L’un des enjeux est donc de réapprendre ensemble à produire des graines de qualité. L’association incite les jardini·ères qui se lancent à parrainer une variété, en observant quelques principes pour que l’essai soit le plus fructueux possible : d’abord, choisir une espèce selon son expérience, les affinités que l’on a avec telle ou telle plante, et les caractéristiques de son jardin. Ensuite, garder un nombre de pieds « porte-graines » minimum afin de garantir une bonne diversité génétique au sein de la variété, et mettre en place ce qu’il faut pour éviter l’hybridation avec d’autres variétés de la même espèce… Les product·rices sont aussi invité·es à consulter les différentes ressources documentaires disponibles sur le sujet [2]. Des exposés sur la reproduction de différentes variétés ont lieu tous les ans au printemps.

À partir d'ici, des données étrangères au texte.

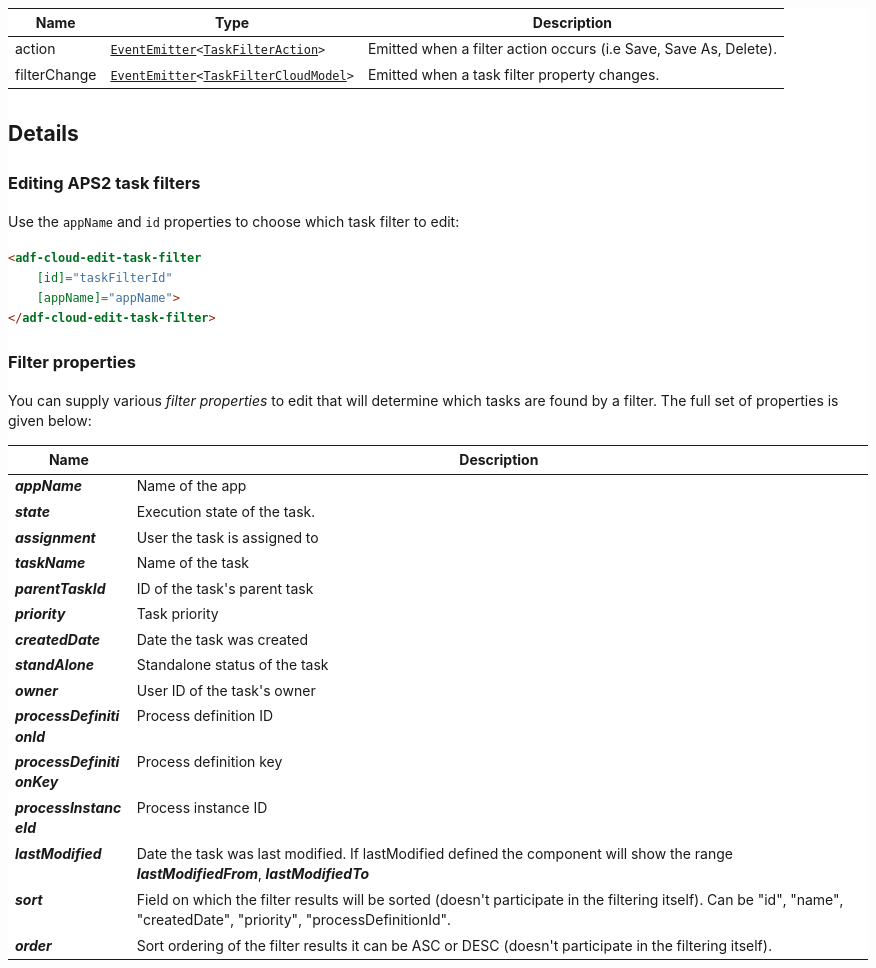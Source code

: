 | Name | Type | Description |
| ---- | ---- | ----------- |
| action | [`EventEmitter`](https://angular.io/api/core/EventEmitter)`<`[`TaskFilterAction`](../../lib/process-services-cloud/src/lib/task/task-filters/models/filter-cloud.model.ts)`>` | Emitted when a filter action occurs (i.e Save, Save As, Delete). |
| filterChange | [`EventEmitter`](https://angular.io/api/core/EventEmitter)`<`[`TaskFilterCloudModel`](../../lib/process-services-cloud/src/lib/task/task-filters/models/filter-cloud.model.ts)`>` | Emitted when a task filter property changes. |

## Details

### Editing APS2 task filters

Use the `appName` and `id` properties to choose which task filter to edit:

```html
<adf-cloud-edit-task-filter
    [id]="taskFilterId"
    [appName]="appName">
</adf-cloud-edit-task-filter>
```

### Filter properties

You can supply various *filter properties* to edit that will determine
which tasks are found by a filter. The full set of properties is
given below:

| Name | Description |
| -- | -- |
| **_appName_** | Name of the app |
| **_state_** | Execution state of the task. |
| **_assignment_** | User the task is assigned to |
| **_taskName_** | Name of the task |
| **_parentTaskId_** | ID of the task's parent task |
| **_priority_** | Task priority |
| **_createdDate_** | Date the task was created |
| **_standAlone_** | Standalone status of the task |
| **_owner_** | User ID of the task's owner |
| **_processDefinitionId_** | Process definition ID |
| **_processDefinitionKey_** | Process definition key |
| **_processInstanceId_** | Process instance ID |
| **_lastModified_** | Date the task was last modified. If lastModified defined the component will show the range **_lastModifiedFrom_**, **_lastModifiedTo_**|
| **_sort_** | Field on which the filter results will be sorted (doesn't participate in the filtering itself). Can be "id", "name", "createdDate", "priority", "processDefinitionId". |
| **_order_** | Sort ordering of the filter results it can be ASC or DESC (doesn't participate in the filtering itself). |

L’apprentissage a été facilité par la présence au sein du groupe d’une artisane-semencière professionnelle, présidente d’honneur de l’association
Il existe un peu partout en France des dynamiques similaires… sauf là où elles restent à créer !

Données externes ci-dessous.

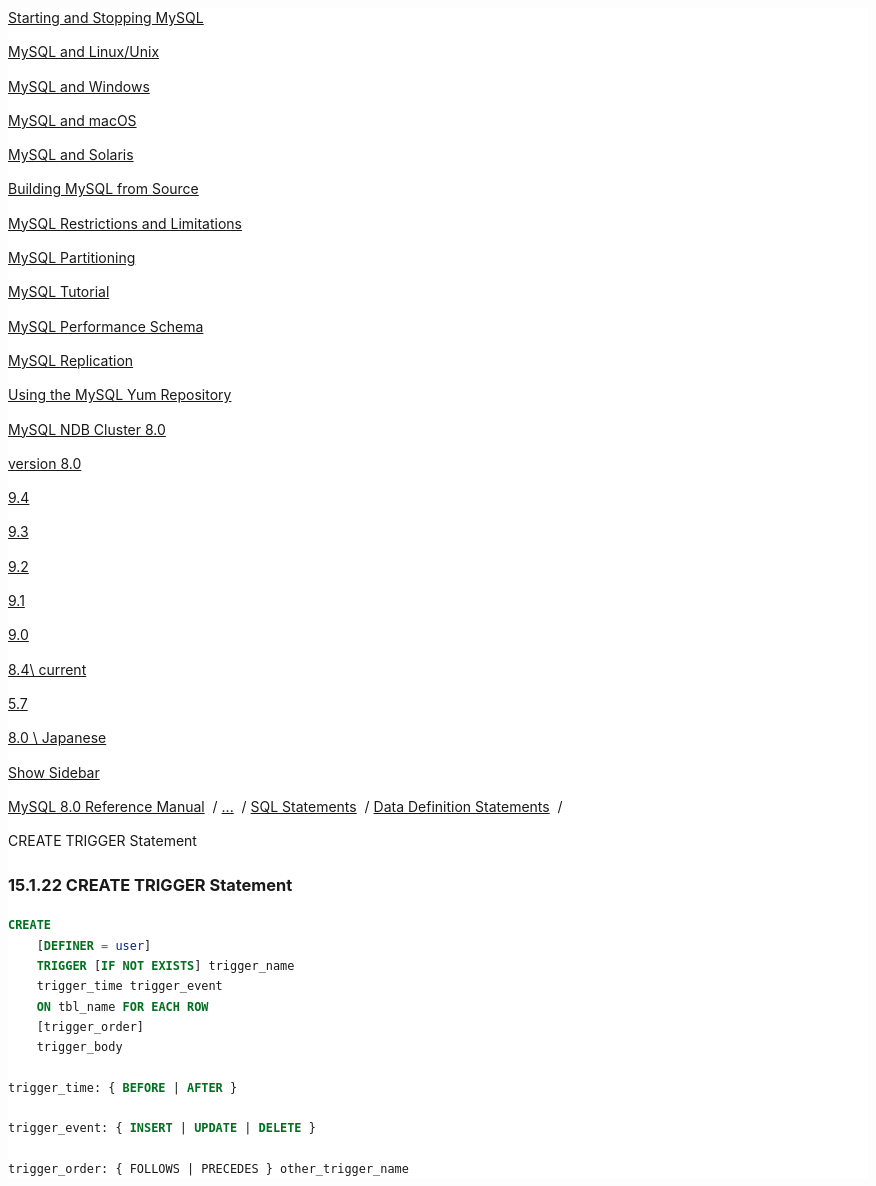 [Starting and Stopping MySQL](https://dev.mysql.com/doc/mysql-startstop-excerpt/8.0/en/)

[MySQL and Linux/Unix](https://dev.mysql.com/doc/mysql-linuxunix-excerpt/8.0/en/)

[MySQL and Windows](https://dev.mysql.com/doc/mysql-windows-excerpt/8.0/en/)

[MySQL and macOS](https://dev.mysql.com/doc/mysql-macos-excerpt/8.0/en/)

[MySQL and Solaris](https://dev.mysql.com/doc/mysql-solaris-excerpt/8.0/en/)

[Building MySQL from Source](https://dev.mysql.com/doc/mysql-sourcebuild-excerpt/8.0/en/)

[MySQL Restrictions and Limitations](https://dev.mysql.com/doc/mysql-reslimits-excerpt/8.0/en/)

[MySQL Partitioning](https://dev.mysql.com/doc/mysql-partitioning-excerpt/8.0/en/)

[MySQL Tutorial](https://dev.mysql.com/doc/mysql-tutorial-excerpt/8.0/en/)

[MySQL Performance Schema](https://dev.mysql.com/doc/mysql-perfschema-excerpt/8.0/en/)

[MySQL Replication](https://dev.mysql.com/doc/mysql-replication-excerpt/8.0/en/)

[Using the MySQL Yum Repository](https://dev.mysql.com/doc/mysql-repo-excerpt/8.0/en/)

[MySQL NDB Cluster 8.0](https://dev.mysql.com/doc/mysql-cluster-excerpt/8.0/en/)

[version 8.0](https://dev.mysql.com/doc/refman/8.0/en/create-trigger.html)

[9.4](https://dev.mysql.com/doc/refman/9.4/en/create-trigger.html)

[9.3](https://dev.mysql.com/doc/refman/9.3/en/create-trigger.html)

[9.2](https://dev.mysql.com/doc/refman/9.2/en/create-trigger.html)

[9.1](https://dev.mysql.com/doc/refman/9.1/en/create-trigger.html)

[9.0](https://dev.mysql.com/doc/refman/9.0/en/create-trigger.html)

[8.4\\
current](https://dev.mysql.com/doc/refman/8.4/en/create-trigger.html)

[5.7](https://dev.mysql.com/doc/refman/5.7/en/create-trigger.html)

[8.0 \\
Japanese](https://dev.mysql.com/doc/refman/8.0/ja/create-trigger.html)

[Show Sidebar](https://dev.mysql.com/doc/refman/8.0/en/create-trigger.html "Show Sidebar")

[MySQL 8.0 Reference Manual](https://dev.mysql.com/doc/refman/8.0/en/)  /
[...](https://dev.mysql.com/doc/refman/8.0/en/create-trigger.html)  / [SQL Statements](https://dev.mysql.com/doc/refman/8.0/en/sql-statements.html)  /
[Data Definition Statements](https://dev.mysql.com/doc/refman/8.0/en/sql-data-definition-statements.html)  /

CREATE TRIGGER Statement


### 15.1.22 CREATE TRIGGER Statement

```sql
CREATE
    [DEFINER = user]
    TRIGGER [IF NOT EXISTS] trigger_name
    trigger_time trigger_event
    ON tbl_name FOR EACH ROW
    [trigger_order]
    trigger_body

trigger_time: { BEFORE | AFTER }

trigger_event: { INSERT | UPDATE | DELETE }

trigger_order: { FOLLOWS | PRECEDES } other_trigger_name
```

– Certaines peuvent être regroupées sous le terme « Maison des semences paysannes » et se fédèrent au sein du Réseau semences paysannes (RSP). C’est le cas de la Maison de la semence de la Loire, qui agit plutôt dans le sud du département.
L’affiliation au RSP offre la possibilité de bénéficier de formations sur les aspects techniques et juridiques, mais aussi de s’inscrire à des expériences nationales comme la sélection participative.
– D’autres, sans étiquette particulière, n’en sont pas moins actives, comme l’association La Graine et le Potager, en Côtes-d’Or. Cette association, créée en 2010 autour d’un maraîcher producteur de semences aujourd’hui retraité, regroupe en parallèle un réseau d’échange entre particulièr·es et un autre de maraîchèr·es installé·es en Bourgogne- Franche-Comté. Elle propose des formations pour les deux types de publics aux niveaux local, national et même international.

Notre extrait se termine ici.